Third quarter 2009 results were particularly impressive, beating the Zacks Consensus Estimate due to strong earnings from its solutions and specialty business along with reduced expenses and improved loss ratio and a benign hurricane season.
During Nov 2009, rating agency A.M. Best affirmed the financial strength ratings (FSRs) and issuer credit ratings (ICRs) of the property and casualty (P&C) and life and health insurance subsidiaries of the company. Additionally, A.M. Best has affirmed the ICR of “bbb” of Assurant. The rating agency has also upgraded the FSR of four of its operating subsidiaries to “A” from “A-” and ICRs to “a” from “a-” with a stable outlook.
The financial position at Assurant remains strong.
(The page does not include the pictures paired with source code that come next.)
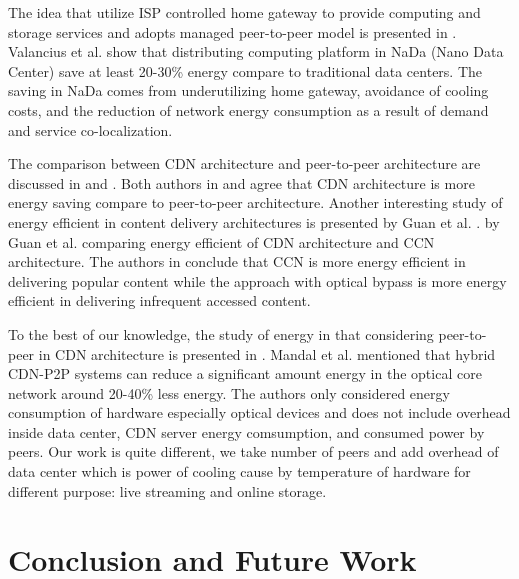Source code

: \documentclass[JIP]{ipsj}
\begin{document}
The idea that utilize ISP controlled home gateway to provide computing and storage services and adopts managed peer-to-peer model is presented in \cite{valancius2009greening}. 
Valancius et al. \cite{valancius2009greening} show that distributing computing platform in NaDa (Nano Data Center) save at least 20-30\% energy compare to traditional data centers.
The saving in NaDa comes from underutilizing home gateway, avoidance of cooling costs, and the reduction of network energy consumption as a result of demand and service co-localization.

The comparison between CDN architecture and peer-to-peer architecture are discussed in \cite{baliga2007energy} and \cite{feldmann2010energy}.
Both authors in \cite{baliga2007energy} and \cite{feldmann2010energy} agree that CDN architecture is more energy saving compare to peer-to-peer architecture. 
Another interesting study of energy efficient in content delivery architectures is presented by Guan et al. \cite{5963557}.
by Guan et al. \cite{5963557} comparing energy efficient of CDN architecture and CCN architecture.
The authors in \cite{5963557} conclude that CCN is more energy efficient in delivering popular content while the approach with optical bypass is more energy efficient in delivering infrequent accessed content.

To the best of our knowledge, the study of energy in that considering peer-to-peer in CDN architecture is presented in \cite{6524219}.
Mandal et al. \cite{6524219} mentioned that hybrid CDN-P2P systems can reduce a significant amount energy in the optical core network around 20-40\% less energy.  
The authors only considered energy consumption of hardware especially optical devices and does not include overhead inside data center, CDN server energy comsumption, and consumed power by peers.
Our work is quite different, we take number of peers and add overhead of data center which is power of cooling cause by temperature of hardware for different purpose: live streaming and online storage.

\section{Conclusion and Future Work}\label{conclusion}
\end{document}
As of Sep 30, 2009, Assurant’s unadjusted debt-to-capital and debt-to-tangible capital ratios were 16.7% and 20.2%, respectively, while maintaining a fixed interest coverage ratio at over 10 times. Assurant has a $500 million commercial paper program with a backup credit facility, with none having been utilized till date in 2009. In addition, cash and cash equivalents held at the holding company totaled over $300 million at Sep 30, 2009, with no debt maturing until 2014. We view this as a positive in the current credit-constrained market, where adequate cash resources are vital for sustenance.
While a prolonged economic slowdown could pressure several of Assurant’s businesses, its largest segment, which focuses on creditor-placed homeowners’ insurance, has the opportunity to generate solid earnings during the economic downturn. While growth is likely to slowdown, the Specialty Property business continues to benefit from increased placement rates and higher average insured values of homes, which is based on replacement cost and not market value.